Morre Ahmed Kathrada ativista anti-apartheid

Ahmed Kathrada, o (Kathy) ativista sul-africano companheiro de luta de Nelson Mandela contra o apartheid (um sistema institucionalizado de segregação racial e discriminação na África do Sul entre 1948 e 1991, quando foi abolido), morreu esta segunda-feira em Joanesburgo, aos 87 anos.
Kathrada (21.10.1929 - 28.03.2017) estava entre os que foram julgados e presos juntamente com Mandela, no julgamento de Rivonia, em 1964.

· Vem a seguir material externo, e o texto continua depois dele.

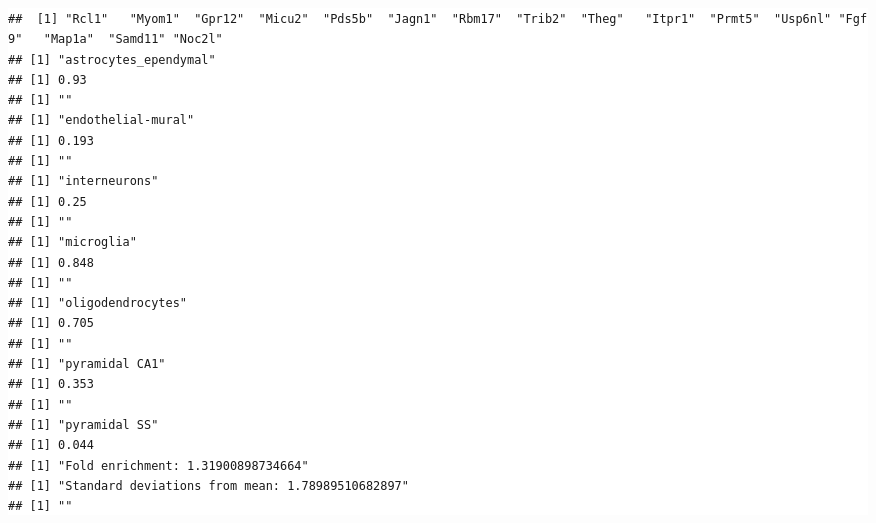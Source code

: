     ##  [1] "Rcl1"   "Myom1"  "Gpr12"  "Micu2"  "Pds5b"  "Jagn1"  "Rbm17"  "Trib2"  "Theg"   "Itpr1"  "Prmt5"  "Usp6nl" "Fgf9"   "Map1a"  "Samd11" "Noc2l" 
    ## [1] "astrocytes_ependymal"
    ## [1] 0.93
    ## [1] ""
    ## [1] "endothelial-mural"
    ## [1] 0.193
    ## [1] ""
    ## [1] "interneurons"
    ## [1] 0.25
    ## [1] ""
    ## [1] "microglia"
    ## [1] 0.848
    ## [1] ""
    ## [1] "oligodendrocytes"
    ## [1] 0.705
    ## [1] ""
    ## [1] "pyramidal CA1"
    ## [1] 0.353
    ## [1] ""
    ## [1] "pyramidal SS"
    ## [1] 0.044
    ## [1] "Fold enrichment: 1.31900898734664"
    ## [1] "Standard deviations from mean: 1.78989510682897"
    ## [1] ""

Passou 26 anos e três meses na prisão, 18 dos quais em Robben Island, ao largo da Cidade do Cabo.
Foi uma das figuras de primeiro plano durante as negociações entre o Congresso Nacional Africano (ANC) e o regime branco que contribuiram, nos anos 1990 para o fim do apartheid e as primeiras eleições livres do país em 1994.
Depois do fim do regime de apartheid, Kathrada foi eleito membro do parlamento e conselheiro do presidente Nelson Mandela no primeiro governo do Congresso Nacional Africano, entre 1994 e 1999.
Kathrada é autor do livro "No Bread for Mandela"  onde conta sobre seu período de prisão e  a emocionante história da batalha vitalícia de Kathrada pela justiça na África do Sul.
Aos dezessete anos, Kathrada deixou a escola para se tornar um organizador de jovens para o Conselho de Resistência Passiva do Transvaal e ajudou com a união de vários grupos de oposição sob a liderança do Congresso Nacional Africano.
Preso em 1963, aos 34 anos, acusado de sabotagem e conspiração contra o governo sul-africano, Kathrada foi sentenciado a prisão perpétua.
Embora ele, Nelson Mandela, e outros prisioneiros africanos estavam cumprindo a mesma sentença, sob os regulamentos da prisão do regime do apartheid, Kathrada, que é de ascendência índia, recebeu melhor tratamento.
Indignado com as desigualdades do apartheid e não querendo admitir a derrota, mesmo na prisão, Kathrada e seus companheiros prisioneiros continuaram a luta pela igualdade e justiça.
Na prisão, a forma mais extrema de protesto e luta foi a greve de fome. Kathrada também foi instrumental na organização de uma rede secreta de comunicação entre prisioneiros em diferentes seções da prisão e com o mundo exterior.
Esta memória rebitadora, abrangendo a história da África do Sul moderna, Lança nova luz sobre a luta contra o apartheid.
"Nenhum pão para Mandela" é o relato emocionante e perspicaz de um homem que serviu entre um quadro leal do Congresso Nacional Africano e ajudou a moldar a história do seu país.